Half Moon Bay: Theater review by Sandy MacDonald

Boy meets girl (in a Santa Cruz bowling alley bar), makes inept attempt to pick her up. So far, ho-hum. Dan Moyer’s two-hander, however, is so un-insistently engaging, the actors’ embodiment of pursuer and pursued so appealing, that any concern about tired romantic tropes quickly dissipates. Of course both Gabe (Gabriel King) and Annie (Keilly McQuail) are somewhat damaged: Few endure their late twenties without getting scuffed up a bit. Just how much, in each case, is a question that Moyer teases out until the very last scene.

From the start, Annie—clearly a self-styled sophisticate, with her world-weary posture and sardonic default mode—feels obliged to school Gabe. “You’re just kind of going about it all pretty weird,” she says when he implores her to attend his next bowling tournament, the league championship. Dragging in late and drunk on the appointed night, she then must remind him that he has no claim on her. Indeed, Gabe’s embittered recriminations—one entails an elaborate pizza-delivery analogy—seem way out of proportion.

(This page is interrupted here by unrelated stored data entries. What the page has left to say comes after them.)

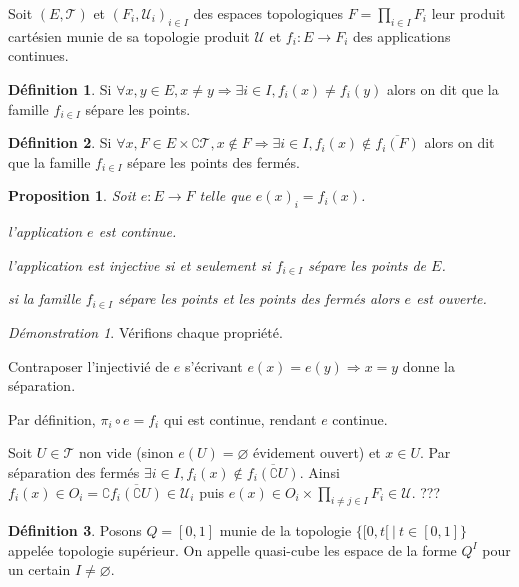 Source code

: \documentclass[a4paper, 11pt, french]{book}
\newenvironment{itemise}{\itemize}{\enditemize}
\theoremstyle{plain} %
\newtheorem{proposition}{Proposition}
\theoremstyle{definition} %
\newtheorem{definition}{Définition}
\theoremstyle{remark} %
\newtheorem*{demonstration}{Démonstration}
\newcommand{\1}{\mathds{1}}
\newcommand\vide{\varnothing}
\newcommand{\scr}[1]{\mathscr{#1}}
\newcommand\ens[2]{\{#1 \ |\ #2\}}
\begin{document}
Soit $(E, \scr{T})$ et $(F_i, \scr{U}_i)_{i\in I}$ des espaces topologiques $F=\prod_{i\in I}F_i$ leur produit cartésien munie de sa topologie produit $\scr{U}$ et $f_i:E\rightarrow F_i$ des applications continues.

\begin{definition}
	Si $\forall x, y\in E, x\neq y\Rightarrow\exists i\in I, f_i(x)\neq f_i(y)$ alors on dit que la famille $f_{i\in I}$ sépare les points.
\end{definition}

\begin{definition}
	Si $\forall x, F\in E\times\complement\scr{T}, x\notin F\Rightarrow\exists i\in I, f_i(x)\notin\overline{f_i(F)}$ alors on dit que la famille $f_{i\in I}$ sépare les points des fermés.
\end{definition}

\begin{proposition}
	Soit $e:E\rightarrow F$ telle que $e(x)_i=f_i(x)$.
	\begin{itemise}
		\item l'application $e$ est continue.
		\item l'application est injective si et seulement si $f_{i\in I}$ sépare les points de $E$.
		\item si la famille $f_{i\in I}$ sépare les points et les points des fermés alors $e$ est ouverte.
	\end{itemise}
\end{proposition}

\begin{demonstration}
	Vérifions chaque propriété.
	\begin{itemise}
		\item Contraposer l'injectivié de $e$ s'écrivant $e(x)=e(y)\Rightarrow x=y$ donne la séparation.
		\item Par définition, $\pi_i\circ e=f_i$  qui est continue, rendant $e$ continue.
		\item Soit $U\in\scr{T}$ non vide (sinon $e(U)=\vide$ évidement ouvert) et $x\in U$.
		Par séparation des fermés $\exists i\in I, f_i(x)\notin\overline{f_i(\complement U)}$.
		Ainsi $f_i(x)\in O_i=\complement\overline{f_i(\complement U)}\in\scr{U}_i$ puis $e(x)\in O_i\times\prod_{i\neq j\in I}F_i\in\scr{U}$.
		{\color{red} ???}
	\end{itemise}
\end{demonstration}

\begin{definition}
	Posons $Q=[0, 1]$ munie de la topologie $\ens{[0, t[}{t\in[0, 1]}$ appelée topologie supérieur.
	On appelle quasi-cube les espace de la forme $Q^I$ pour un certain $I\neq\vide$.
\end{definition}
\end{document}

Apparently the stakes were higher than she (or the audience) was led to believe.

Chemistry, along with a few more shots, suffices for her to invite him home (designer Reid Thompson effects an astonishing entr’acte makeover of Cherry Lane’s cramped studio space). It takes Gabe a moment to get over the as-advertised mess (“I thought you meant, like, girl-messy”), and soon, at Annie’s insistence, groping gives way to soul-baring rounds of Russian roulette—the gunless, drinking-game version, which Gabe suggests they turn into a variation on Truth or Dare. A number of tests ensue, and he rises to every challenge, from telling inane jokes—King radiates a Mike Birbiglia-ish sweetness—to improvising a supposedly seductive dance. “You can’t make me laugh,” Annie warns (the audience is under no such restrictions). As Annie keeps raising the bar, the question becomes, Who in fact is needier? Or, to put it differently, might their respective deficiencies prove a mutually beneficial match?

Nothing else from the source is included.